There is political will to address the crisis, but adequate funding has long been a problem, Human Rights Watch found. The National Strategic Plan on Gender-Based Violence and Femicide attributed the high rates of gender-based violence to South Africa’s history of violence and apartheid, but also to government underinvestment in solving the problem. Others have also concluded that budgetary constraints and lack of cooperation among government departments have undermined progress. Victims lack support when attempting to report violence and lack adequate access to courts and to shelters. The experts interviewed said that the pandemic worsened these problems.
The Commission on Gender Equality’s March 2020 submission to the United Nations committee that oversees states’ compliance with Convention on the Elimination of all Forms of Discrimination Against Women detailed the situation just prior to the pandemic and lockdown. It said that while there was “political willingness to lead national efforts to deal with gender-based violence”, in practice, funding and implementation of a pre-Covid-19-era Emergency Response Action Plan was “still unfolding.” Despite promises of more support, the commission said that even before the pandemic, a lack of government funding had meant the shelters were forced to close, police were undertrained, and medical services for rape survivors were lacking.
The National Strategic Plan is the result of years of activism by South African civil society, including demonstrations in August 2018 that triggered a Presidential Summit Against Gender-Based Violence. Drafted by government and activists, the South African cabinet has also approved the plan. However, it is difficult to track how the plan is being funded. In February 2021 in response to government efforts, the private sector pledged a total of 128 million South African Rand (R, about US$8.1 million) to fight gender-based violence.

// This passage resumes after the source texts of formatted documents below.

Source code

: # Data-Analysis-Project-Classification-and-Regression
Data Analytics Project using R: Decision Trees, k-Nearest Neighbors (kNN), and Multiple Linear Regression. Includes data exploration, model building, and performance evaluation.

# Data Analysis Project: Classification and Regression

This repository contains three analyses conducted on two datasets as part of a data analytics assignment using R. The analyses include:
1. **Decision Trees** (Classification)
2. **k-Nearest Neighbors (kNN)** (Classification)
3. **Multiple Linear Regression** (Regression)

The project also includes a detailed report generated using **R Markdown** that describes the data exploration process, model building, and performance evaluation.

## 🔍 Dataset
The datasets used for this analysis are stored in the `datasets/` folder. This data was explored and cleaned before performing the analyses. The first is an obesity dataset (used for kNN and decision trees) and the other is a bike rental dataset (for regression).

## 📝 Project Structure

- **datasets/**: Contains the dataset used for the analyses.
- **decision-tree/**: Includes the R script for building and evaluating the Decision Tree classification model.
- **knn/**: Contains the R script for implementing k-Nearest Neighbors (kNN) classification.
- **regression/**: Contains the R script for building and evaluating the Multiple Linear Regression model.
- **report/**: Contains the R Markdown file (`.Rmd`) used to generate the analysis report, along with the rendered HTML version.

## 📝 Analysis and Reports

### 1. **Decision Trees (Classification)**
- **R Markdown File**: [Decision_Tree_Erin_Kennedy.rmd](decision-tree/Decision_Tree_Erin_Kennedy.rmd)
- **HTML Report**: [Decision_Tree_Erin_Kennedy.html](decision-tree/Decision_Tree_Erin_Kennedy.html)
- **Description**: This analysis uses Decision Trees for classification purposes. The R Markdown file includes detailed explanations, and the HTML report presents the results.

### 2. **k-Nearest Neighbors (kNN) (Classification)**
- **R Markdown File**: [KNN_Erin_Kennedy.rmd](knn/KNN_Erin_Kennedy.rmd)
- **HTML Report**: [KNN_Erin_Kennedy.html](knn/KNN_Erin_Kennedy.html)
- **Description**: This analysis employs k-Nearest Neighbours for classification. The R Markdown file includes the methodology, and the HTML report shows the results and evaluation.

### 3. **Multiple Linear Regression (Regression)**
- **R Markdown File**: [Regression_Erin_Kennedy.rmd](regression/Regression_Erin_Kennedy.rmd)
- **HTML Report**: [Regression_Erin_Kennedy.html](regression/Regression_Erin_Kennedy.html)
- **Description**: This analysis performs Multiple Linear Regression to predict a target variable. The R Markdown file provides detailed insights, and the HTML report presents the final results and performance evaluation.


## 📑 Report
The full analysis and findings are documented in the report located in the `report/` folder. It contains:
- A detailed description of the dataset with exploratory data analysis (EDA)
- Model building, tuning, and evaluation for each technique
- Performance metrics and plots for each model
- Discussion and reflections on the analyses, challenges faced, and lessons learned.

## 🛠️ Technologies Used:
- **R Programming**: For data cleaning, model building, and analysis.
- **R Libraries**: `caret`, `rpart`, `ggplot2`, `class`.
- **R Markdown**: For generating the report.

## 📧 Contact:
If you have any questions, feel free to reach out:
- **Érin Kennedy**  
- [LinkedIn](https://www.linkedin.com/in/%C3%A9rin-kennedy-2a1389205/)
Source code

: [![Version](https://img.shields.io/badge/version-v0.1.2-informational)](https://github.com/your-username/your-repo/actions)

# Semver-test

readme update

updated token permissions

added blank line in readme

Government financial support to shelters and services for survivors is an important part of meeting human rights obligations to address gender-based violence. The National Plan’s Pillar 4, “Response, Care Support and Healing,” and Pillar 5, “Economic Empowerment” tasks the DSD with increasing funding for shelters and services at shelters, and to increase access to shelters and interim housing for all victims, including LGBT people, sex workers, undocumented immigrants, older women, and women with older children.
Covid-19 and Economic Insecurity
The abrupt change in economic activity caused by the pandemic and response had a profound impact on many South African’s economic security. Interviewees said that certain marginalized populations, in particular, African LGBT asylum seekers, undocumented migrants, and sex workers, already more at risk of violence, experienced a significant drop in food security and loss of income. This compounded their risk, especially for those who were forced into homelessness.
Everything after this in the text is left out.